Slowly he became aware that he was alone. No chain held him, no manacle bound him to this floor. Still, he was unable to move even a finger. And Riana and Daryn were gone.

Alone! But where? Though he struggled hard with reluctant memory, Karel could not fill in the gap between the icy grasp of the disembodied warrior who'd touched his hand-how long ago? a day? two? — and the chill of this stone floor now. Yet some time had passed. He could see Lunitari riding dark clouds just beyond the window above his head. When he'd last seen the crimson moon she'd been still waning. Now she waxed, though only slightly.

Where was he?

"Where are you?"

Fear raced through Karel then, but so firmly held was he that he could not move. The voice was old but hard and touched with deadly power. Like the whisper of a ghost, he heard an aching answer.

"Here, within your reach."

"Give me your true name."

"Daryn, Teorth's son."

Though it was his friend's voice that answered the formally posed question, Karel barely recognized it. Dull, will-bereft, it held none of the steady confidence he knew as Daryn's. He trembled inwardly, nauseated by the realization that it was not Daryn's will that made his friend answer, but someone else's.

Somewhere, out of his sight, Karel heard the snap and sign of a fire. The bitter scent of burning wormwood tainted the cool air.

"Hear me, Daryn, Teorth's son."

Karel squeezed his eyes shut as that commanding voice dropped to a secret, murmuring chant. He felt the stone floor start to hum and vibrate. Magic!

Tension, so thick and real that he might have been able to reach out and touch it, filled the very air of the chamber. Leaping flames cast black shadow and lurid light through the room. The tension of the magic's power burst and filled the chamber with the dancing rainbows of light.

Daryn moaned. The sound came from deep within his heart, winding and writhing, and touched Karel's soul with dread. He struggled against his invisible bonds. His muscles shrieked with the effort, his head filled to bursting with pain. The sweat of his effort stung his eyes, splintered the shimmering rainbows of magic's light into shards of furious color.

"Daryn!" he gasped. But Daryn did not respond. He could not.

In a bloody circle, stunned with magic, dazed by his own horrified realization that Gadar clutched his soul, Daryn screamed.

Though Tanis scouted carefully once they'd crossed the scree and entered the little valley, he found no sign that the black castle was guarded.

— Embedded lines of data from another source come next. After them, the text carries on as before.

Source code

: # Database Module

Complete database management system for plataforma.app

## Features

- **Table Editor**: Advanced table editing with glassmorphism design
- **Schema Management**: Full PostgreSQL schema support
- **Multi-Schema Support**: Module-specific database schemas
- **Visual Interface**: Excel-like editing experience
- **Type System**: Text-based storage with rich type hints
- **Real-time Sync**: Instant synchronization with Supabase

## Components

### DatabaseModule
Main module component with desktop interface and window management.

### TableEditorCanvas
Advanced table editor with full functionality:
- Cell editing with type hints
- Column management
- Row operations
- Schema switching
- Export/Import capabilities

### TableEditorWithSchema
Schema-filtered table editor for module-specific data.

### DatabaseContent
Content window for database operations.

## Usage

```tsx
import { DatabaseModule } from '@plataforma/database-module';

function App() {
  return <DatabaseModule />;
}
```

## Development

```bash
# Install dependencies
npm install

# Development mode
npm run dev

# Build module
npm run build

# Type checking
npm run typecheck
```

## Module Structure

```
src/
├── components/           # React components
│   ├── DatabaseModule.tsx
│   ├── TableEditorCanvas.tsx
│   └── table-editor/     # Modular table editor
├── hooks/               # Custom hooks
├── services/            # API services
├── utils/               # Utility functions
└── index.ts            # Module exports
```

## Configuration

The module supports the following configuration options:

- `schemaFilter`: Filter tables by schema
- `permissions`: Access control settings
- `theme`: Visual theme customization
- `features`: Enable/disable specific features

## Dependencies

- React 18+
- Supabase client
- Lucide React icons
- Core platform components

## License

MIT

But even as he returned to his companions, darkness, thick and black as a mourner's cloak, fell with startling suddenness.

Riana gasped, but Flint only shook his head as though to say that he expected something of the sort. "Night's dark is never this heavy," he muttered. He saw his companions as faint reddish outlines in the unrelieved blackness. Tanis, too, would be able to see. But he knew that Riana, with only her human night vision, weak by the standards of dwarves and elves, must be nearly sightless.

"Tanis, give her a minute," he whispered. To Riana he said, "Close your eyes for a moment, then see if you can't get yourself adjusted to this darkness."

She did, bowing her head in concentration. But when she opened her eyes again she only shook her head.

"It's like being blind!"

"Aye," Flint agreed, "and likely that's how you're meant to feel." He took her hand and guided it to his shoulder. "Get your bearings, girl. Tanis, what did you find out there?"

"Nothing much. There is a postern gate around the north side. We can make for that. The main entry is unguarded, but I'd like to make as quiet an entrance as we can. Let's head for that postern."

"I'll not argue. Lead on then."

The path Tanis led them along was narrow and rocky, curving around the north side of the valley and down through a small decline to a tall, slim tower thrusting up from the main keep. Staying close to the black wall of the tower, Tanis crept slowly toward the weathered wooden door where he waited for Flint and Riana, still clinging to the old dwarf's shoulder, to join him.

The door opened immediately onto a tall flight of dark slippery stairs. Cracked and shattered by age, they were dangerous with sickly gray moss and only wide enough for one to walk.